Es war nicht schwer, die Kufferaths zu finden, denn sie machten sich auch hier durch ihre geräuschvolle Fröhlichkeit sofort bemerkbar. Inmitten der distinguierten Ruhe und der gemessenen Bewegungen kamen sie Alfred jetzt fast wie Wilde vor. Aber auch hier hatte ihre Fröhlichkeit etwas Ansteckendes. Gäste, die feierlich vorbeikamen, sahen sich nach ihnen um, erkundigten sich und lächelten dann. Ach so, die Kufferaths, ja freilich! Das dreiblättrige Kleeblatt hatte es zu einer gewissen Popularität in der internationalen Welt gebracht. Es war kein schlechter Geschäftstrick, daß man die drei hübschen Menschen fast immer und überall laut und fröhlich beisammen sah. Ueberall sprach man von ihnen. Dabei war es eine Reklame, die gar nichts kostete.

Die drei Kufferaths fielen mit Fragen über Alfred her. Wo er gestern gesteckt habe? Weshalb er den ganzen Tag nicht zu erreichen gewesen sei? Weshalb er sich heute morgen so lange habe verleugnen lassen?

Alfred antwortete, so gut es ging, ohne etwas von seinen Beziehungen zu der Familie von Karst zu verraten. Die Kufferaths hörten sowieso nur mit halbem Ohr zu, denn viel wichtiger als Alfreds Antwort auf ihre Fragen war es ihnen, ihr eigenes Herz ausschütten zu können, das jetzt voll war von Grimm gegen die Deutschen und ihre Schwerfälligkeit. Mit diesem Grimm fielen sie nun über Alfred her und taten, als sei er für solche Schwerfälligkeit mit verantwortlich zu machen.

»Sagen Sie selbst,« rief Josua Kufferath, »ist es nicht einfach lächerlich?«

»Der Deutsche macht eben immer noch nur Geschäfte, bei denen er schon morgen den Profit in der Tasche hat!« rief Joseph dazwischen.

»Wenn sie an einem großen Geschäft in ein, zwei Jahren einen großen Profit machen können, werden sie ängstlich!« schrie Jakob.

»Lieber verdienen sie an Streichhölzern fünf Pfennig, wenn es morgen sein kann, als an einem Millionenobjekt Millionen, wenn es ein paar Jahre dauern kann!« sagte Josua voller Ingrimm.

»Ich weiß zwar absolut nicht, worum es sich handelt,« warf Alfred lächelnd ein, »aber ich gebe ohne weiteres zu, daß wir Deutschen vorsichtig sind, und zwar schon deshalb, weil unser Reichtum noch jung ist, so daß wir immer noch fürchten, ihn über Nacht verlieren zu können.
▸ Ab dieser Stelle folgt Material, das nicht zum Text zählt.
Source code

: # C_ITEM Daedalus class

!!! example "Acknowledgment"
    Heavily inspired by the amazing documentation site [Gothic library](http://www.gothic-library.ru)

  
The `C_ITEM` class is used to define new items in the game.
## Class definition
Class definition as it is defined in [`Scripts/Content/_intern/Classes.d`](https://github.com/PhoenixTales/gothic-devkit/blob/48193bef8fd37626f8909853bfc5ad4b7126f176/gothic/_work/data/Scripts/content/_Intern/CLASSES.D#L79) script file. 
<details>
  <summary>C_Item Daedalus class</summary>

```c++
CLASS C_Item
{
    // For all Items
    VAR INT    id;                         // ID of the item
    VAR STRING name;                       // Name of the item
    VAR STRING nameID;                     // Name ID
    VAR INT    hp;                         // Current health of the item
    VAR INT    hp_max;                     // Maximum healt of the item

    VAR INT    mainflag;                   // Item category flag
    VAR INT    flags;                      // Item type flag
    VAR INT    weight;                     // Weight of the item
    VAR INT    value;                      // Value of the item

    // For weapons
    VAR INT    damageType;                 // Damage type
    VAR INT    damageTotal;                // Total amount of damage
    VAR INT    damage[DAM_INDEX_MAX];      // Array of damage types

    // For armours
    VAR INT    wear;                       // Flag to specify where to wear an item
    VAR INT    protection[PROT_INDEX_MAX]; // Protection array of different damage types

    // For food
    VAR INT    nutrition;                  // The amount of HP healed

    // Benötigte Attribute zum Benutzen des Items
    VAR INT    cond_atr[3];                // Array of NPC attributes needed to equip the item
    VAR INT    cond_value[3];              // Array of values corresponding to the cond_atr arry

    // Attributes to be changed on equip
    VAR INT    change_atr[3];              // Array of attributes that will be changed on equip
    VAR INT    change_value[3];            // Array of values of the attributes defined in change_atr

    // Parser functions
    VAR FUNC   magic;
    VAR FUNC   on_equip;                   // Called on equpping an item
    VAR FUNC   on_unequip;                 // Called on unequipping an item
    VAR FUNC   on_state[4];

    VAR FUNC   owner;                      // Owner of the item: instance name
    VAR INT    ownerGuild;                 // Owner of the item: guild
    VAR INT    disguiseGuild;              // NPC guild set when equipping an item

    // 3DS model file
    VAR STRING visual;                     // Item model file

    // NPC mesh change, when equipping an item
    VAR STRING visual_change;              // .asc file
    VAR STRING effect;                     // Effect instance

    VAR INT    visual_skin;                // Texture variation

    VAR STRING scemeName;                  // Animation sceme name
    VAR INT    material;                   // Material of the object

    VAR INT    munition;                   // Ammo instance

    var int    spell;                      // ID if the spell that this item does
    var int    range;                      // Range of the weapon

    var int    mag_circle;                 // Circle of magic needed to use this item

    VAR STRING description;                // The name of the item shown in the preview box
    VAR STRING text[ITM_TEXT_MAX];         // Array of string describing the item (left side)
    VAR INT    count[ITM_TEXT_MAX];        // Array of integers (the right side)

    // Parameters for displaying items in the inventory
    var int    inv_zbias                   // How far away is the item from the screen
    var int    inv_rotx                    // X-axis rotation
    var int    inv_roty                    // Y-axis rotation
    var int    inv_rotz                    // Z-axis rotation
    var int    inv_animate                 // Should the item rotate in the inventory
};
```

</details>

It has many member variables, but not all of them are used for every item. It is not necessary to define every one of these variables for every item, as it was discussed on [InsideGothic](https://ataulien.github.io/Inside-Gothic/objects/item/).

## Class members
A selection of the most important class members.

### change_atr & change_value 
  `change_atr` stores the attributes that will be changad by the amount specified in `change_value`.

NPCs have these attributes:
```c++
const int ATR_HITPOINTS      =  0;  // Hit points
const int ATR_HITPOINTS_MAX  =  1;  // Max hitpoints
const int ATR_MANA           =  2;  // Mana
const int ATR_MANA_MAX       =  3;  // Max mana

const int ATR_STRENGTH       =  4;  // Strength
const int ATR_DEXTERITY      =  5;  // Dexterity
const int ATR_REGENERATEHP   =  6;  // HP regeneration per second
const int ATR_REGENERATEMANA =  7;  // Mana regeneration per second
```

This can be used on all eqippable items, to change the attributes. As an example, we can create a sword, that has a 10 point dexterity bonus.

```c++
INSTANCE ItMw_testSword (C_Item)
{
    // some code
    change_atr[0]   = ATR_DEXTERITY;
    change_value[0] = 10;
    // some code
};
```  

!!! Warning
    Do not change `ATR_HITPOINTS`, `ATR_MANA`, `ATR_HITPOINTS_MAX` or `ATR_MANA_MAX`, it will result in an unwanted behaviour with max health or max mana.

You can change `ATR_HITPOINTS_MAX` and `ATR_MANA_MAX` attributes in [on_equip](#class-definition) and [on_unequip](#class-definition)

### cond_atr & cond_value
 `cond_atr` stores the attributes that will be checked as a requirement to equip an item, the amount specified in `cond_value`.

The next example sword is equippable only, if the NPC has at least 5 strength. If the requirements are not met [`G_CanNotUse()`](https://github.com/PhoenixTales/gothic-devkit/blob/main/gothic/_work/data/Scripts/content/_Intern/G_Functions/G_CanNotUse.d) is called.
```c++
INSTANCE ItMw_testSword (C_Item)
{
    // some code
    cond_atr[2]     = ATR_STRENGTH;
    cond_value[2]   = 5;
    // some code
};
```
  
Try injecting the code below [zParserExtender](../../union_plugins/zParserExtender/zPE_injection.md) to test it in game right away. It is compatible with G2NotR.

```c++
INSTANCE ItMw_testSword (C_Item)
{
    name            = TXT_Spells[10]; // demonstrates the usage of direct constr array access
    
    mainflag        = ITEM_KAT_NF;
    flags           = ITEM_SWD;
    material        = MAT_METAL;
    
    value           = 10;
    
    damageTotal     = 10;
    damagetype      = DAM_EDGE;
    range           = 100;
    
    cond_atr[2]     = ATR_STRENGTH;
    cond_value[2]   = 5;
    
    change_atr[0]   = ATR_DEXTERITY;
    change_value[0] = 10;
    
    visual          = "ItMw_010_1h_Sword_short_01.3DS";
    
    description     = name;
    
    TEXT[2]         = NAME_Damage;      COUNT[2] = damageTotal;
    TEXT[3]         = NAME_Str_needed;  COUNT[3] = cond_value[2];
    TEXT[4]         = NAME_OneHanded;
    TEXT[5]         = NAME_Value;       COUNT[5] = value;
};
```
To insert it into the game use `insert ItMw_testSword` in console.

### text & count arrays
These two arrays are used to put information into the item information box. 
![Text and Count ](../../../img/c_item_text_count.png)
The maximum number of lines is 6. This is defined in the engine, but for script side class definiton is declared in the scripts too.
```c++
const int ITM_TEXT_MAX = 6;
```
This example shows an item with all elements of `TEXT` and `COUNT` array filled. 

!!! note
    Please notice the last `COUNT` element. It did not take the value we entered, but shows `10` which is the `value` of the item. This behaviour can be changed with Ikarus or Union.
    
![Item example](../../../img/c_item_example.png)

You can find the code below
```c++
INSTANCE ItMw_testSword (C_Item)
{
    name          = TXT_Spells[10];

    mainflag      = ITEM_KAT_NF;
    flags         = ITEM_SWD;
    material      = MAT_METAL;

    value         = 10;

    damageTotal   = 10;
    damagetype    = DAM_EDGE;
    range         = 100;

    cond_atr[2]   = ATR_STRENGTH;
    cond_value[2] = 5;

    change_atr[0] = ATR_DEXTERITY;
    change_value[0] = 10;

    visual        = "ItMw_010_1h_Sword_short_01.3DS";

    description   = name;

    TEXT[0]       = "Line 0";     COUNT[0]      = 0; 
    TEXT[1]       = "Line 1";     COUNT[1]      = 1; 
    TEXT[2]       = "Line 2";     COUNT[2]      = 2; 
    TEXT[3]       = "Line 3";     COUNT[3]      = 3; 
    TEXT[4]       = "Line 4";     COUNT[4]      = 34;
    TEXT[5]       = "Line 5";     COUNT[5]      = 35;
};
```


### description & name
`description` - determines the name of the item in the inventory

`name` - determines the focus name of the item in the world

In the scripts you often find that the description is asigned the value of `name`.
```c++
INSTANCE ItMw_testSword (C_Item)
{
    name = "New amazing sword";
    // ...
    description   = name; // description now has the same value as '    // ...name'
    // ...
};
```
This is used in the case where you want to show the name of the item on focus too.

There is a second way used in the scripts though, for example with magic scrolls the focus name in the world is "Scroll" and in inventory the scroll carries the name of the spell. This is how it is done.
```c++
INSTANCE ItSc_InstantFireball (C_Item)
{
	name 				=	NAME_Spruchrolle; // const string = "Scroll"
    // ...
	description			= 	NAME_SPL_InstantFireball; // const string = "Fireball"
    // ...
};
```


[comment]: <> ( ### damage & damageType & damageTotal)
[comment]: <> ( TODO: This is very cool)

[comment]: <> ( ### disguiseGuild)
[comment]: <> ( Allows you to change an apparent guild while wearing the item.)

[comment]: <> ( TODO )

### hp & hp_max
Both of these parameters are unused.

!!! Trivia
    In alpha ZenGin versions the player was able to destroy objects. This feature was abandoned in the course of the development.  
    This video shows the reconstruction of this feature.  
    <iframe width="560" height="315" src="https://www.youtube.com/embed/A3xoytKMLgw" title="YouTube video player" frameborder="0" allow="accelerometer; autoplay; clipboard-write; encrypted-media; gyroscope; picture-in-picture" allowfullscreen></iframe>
Deshalb ist uns der Sperling in der Hand ... Sie wissen schon!«

»Aber sehen Sie sich Frankreich und England an! Sie schnappen den Deutschen ja alles weg, was noch gut ist, wenn das so weitergeht.«

»England und Frankreich sind aber auch schon lange reich,« warf Alfred ein. »Kein Wunder, daß sie sich längst an diesen Zustand gewöhnt haben als an etwas Selbstverständliches. Das müssen wir erst lernen. Aber worum handelt es sich denn eigentlich, meine Herren?«

Nun riefen die Kufferaths wieder alle drei zugleich alles mögliche durcheinander, so daß Alfred nicht klüger war als vorher. Plötzlich aber schwiegen sie und erhoben sich. Alfred sah sich um. Eine ältere, immer noch schöne, hochgewachsene Dame, hinter ihr ein zierlicher Greis, näherten sich der Gruppe.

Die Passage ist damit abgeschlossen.